Essentially a mystery story, Odd must use the Bodachs’ interest in various townsfolk to piece together clues of the impending apocalypse. Aided by a useful, though disturbing vision of shotgun victims and a particularly shifty character around which Bodachs swarm, Odd and girlfriend Stormy (director Sommers’ daughter Ashley) are soon up to their necks in the forces of evil.
Reportedly Odd Thomas’ $27m budget was frequently in jeopardy, halting shooting on one occasion, but none of the woes are up on screen. The CGI seems to have had a polish since the trailer and when the supernatural action kicks in it’s genuinely explosive.
Yelchin brings his Fright Night likeability to Odd, convincingly busting Bourne style moves and is vulnerably noble when protecting girlfriend Stormy. Ashley Sommers is good enough to avoid nepotism claims when considering Lily Collins and Kat Dennings were also in the running.

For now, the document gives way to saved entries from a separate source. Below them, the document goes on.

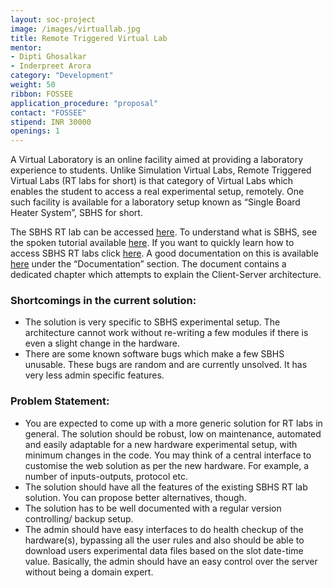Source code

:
 ```yaml
---
layout: soc-project
image: /images/virtuallab.jpg
title: Remote Triggered Virtual Lab
mentor: 
- Dipti Ghosalkar
- Inderpreet Arora
category: "Development"
weight: 50
ribbon: FOSSEE
application_procedure: "proposal"
contact: "FOSSEE"
stipend: INR 30000
openings: 1
---
```


A Virtual Laboratory is an online facility aimed at providing a laboratory experience to students. Unlike Simulation Virtual Labs, Remote Triggered Virtual Labs (RT labs for short) is that category of Virtual Labs which enables the student to access a real experimental setup, remotely. One such facility is available for a laboratory setup known as “Single Board Heater System”, SBHS for short.

<!--break-->

 The SBHS RT lab can be accessed [here](http://vlabs.iitb.ac.in/sbhs/). To understand what is SBHS, see the spoken tutorial available [here](http://goo.gl/lYdhRi). If you want to quickly learn how to access SBHS RT labs click [here](http://goo.gl/vs5P9d). A good documentation on this is available [here](http://sbhs.fossee.in/downloads) under the “Documentation” section. The document contains a dedicated chapter which attempts to explain the Client-Server architecture.

### Shortcomings in the current solution:

- The solution is very specific to SBHS experimental setup. The architecture cannot work without re-writing a few modules if there is even a slight change in the hardware.
- There are some known software bugs which make a few SBHS unusable. These bugs are random and are currently unsolved.
It has very less admin specific features.

 
### Problem Statement:

- You are expected to come up with a more generic solution for RT labs in general. The solution should be robust, low on maintenance, automated and easily adaptable for a new hardware experimental setup, with minimum changes in the code. You may think of a central interface to customise the web solution as per the new hardware. For example, a number of inputs-outputs, protocol etc.
- The solution should have all the features of the existing SBHS RT lab solution. You can propose better alternatives, though.
- The solution has to be well documented with a regular version controlling/ backup setup.
- The admin should have easy interfaces to do health checkup of the hardware(s), bypassing all the user rules and also should be able to download users experimental data files based on the slot date-time value. Basically, the admin should have an easy control over the server without being a domain expert.
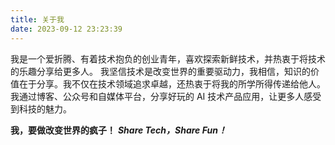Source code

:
 ```yaml
---
title: 关于我
date: 2023-09-12 23:23:39
---
```


我是一个爱折腾、有着技术抱负的创业青年，喜欢探索新鲜技术，并热衷于将技术的乐趣分享给更多人。
我坚信技术是改变世界的重要驱动力，我相信，知识的价值在于分享。我不仅在技术领域追求卓越，还热衷于将我的所学所得传递给他人。我通过博客、公众号和自媒体平台，分享好玩的 AI 技术产品应用，让更多人感受到科技的魅力。

**我，要做改变世界的疯子！**
***Share Tech，Share Fun！***
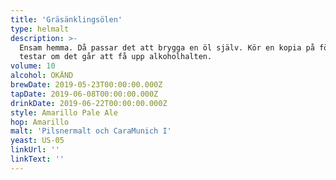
 ```yaml
---
title: 'Gräsänklingsölen'
type: helmalt
description: >-
  Ensam hemma. Då passar det att brygga en öl själv. Kör en kopia på förra och
  testar om det går att få upp alkoholhalten.
volume: 10
alcohol: OKÄND
brewDate: 2019-05-23T00:00:00.000Z
tapDate: 2019-06-08T00:00:00.000Z
drinkDate: 2019-06-22T00:00:00.000Z
style: Amarillo Pale Ale
hop: Amarillo
malt: 'Pilsnermalt och CaraMunich I'
yeast: US-05
linkUrl: ''
linkText: ''
---
```


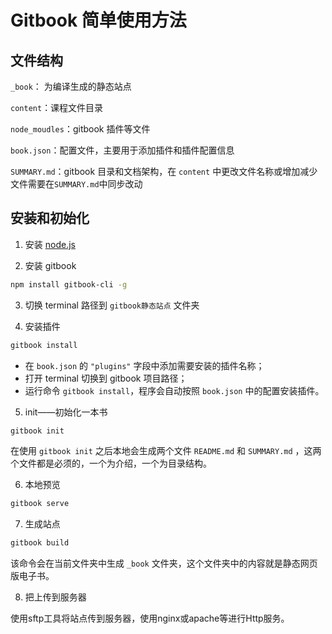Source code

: # Gitbook 简单使用方法

## 文件结构

`_book`： 为编译生成的静态站点

`content`：课程文件目录

`node_moudles`：gitbook 插件等文件

`book.json`：配置文件，主要用于添加插件和插件配置信息

`SUMMARY.md`：gitbook 目录和文档架构，在 `content` 中更改文件名称或增加减少文件需要在`SUMMARY.md`中同步改动

## 安装和初始化

1. 安装 [node.js](<https://nodejs.org/en/>)

2. 安装 gitbook

```bash
npm install gitbook-cli -g
```

3. 切换 terminal 路径到 `gitbook静态站点` 文件夹

4. 安装插件

```bash
gitbook install
```

- 在 `book.json` 的 `"plugins"` 字段中添加需要安装的插件名称；
- 打开 terminal 切换到 gitbook 项目路径；
- 运行命令 `gitbook install`，程序会自动按照 `book.json` 中的配置安装插件。

5. init——初始化一本书

```bash
gitbook init
```

在使用 `gitbook init` 之后本地会生成两个文件 `README.md` 和 `SUMMARY.md` ，这两个文件都是必须的，一个为介绍，一个为目录结构。

6. 本地预览

```bash
gitbook serve
```

7. 生成站点

```bash
gitbook build
```

该命令会在当前文件夹中生成 `_book` 文件夹，这个文件夹中的内容就是静态网页版电子书。

8. 把上传到服务器

使用sftp工具将站点传到服务器，使用nginx或apache等进行Http服务。
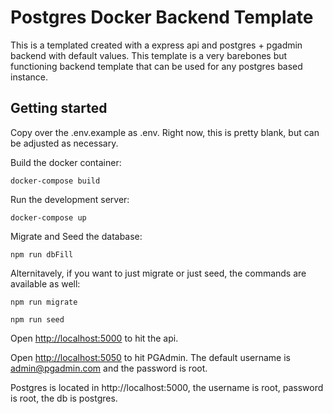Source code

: # Postgres Docker Backend Template

This is a templated created with a express api and postgres + pgadmin backend with default values. This template is a very barebones but functioning backend template that can be used for any postgres based instance.

## Getting started

Copy over the .env.example as .env. Right now, this is pretty blank, but can be adjusted as necessary.

Build the docker container:

```
docker-compose build
``` 

Run the development server:

```
docker-compose up
```

Migrate and Seed the database:

```
npm run dbFill
```

Alternitavely, if you want to just migrate or just seed, the commands are available as well:

```
npm run migrate
```

```
npm run seed
```

Open [http://localhost:5000](http://localhost:5000) to hit the api.

Open [http://localhost:5050](http://localhost:5050) to hit PGAdmin. The default username is admin@pgadmin.com and the password is root.

Postgres is located in http://localhost:5000, the username is root, password is root, the db is postgres.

Willem Dafoe adds a dash of Twin Peaks to his affable detective, although with everyone in the film so likeable the bad guy proves easy to spot. Good then that the movie keeps a few twists for late in the day.
Logic leaps get higher as the climax nears, but a shift into fifth gear keeps attention distracted from the larger plot holes.
Kinetic, suspenseful, and with smart dialogue, as with Zombieland this most likely started life as a TV pilot before the silver screen beckoned.
To date Koontz has written ten Odd Thomas books. We’d like to meet up with him again.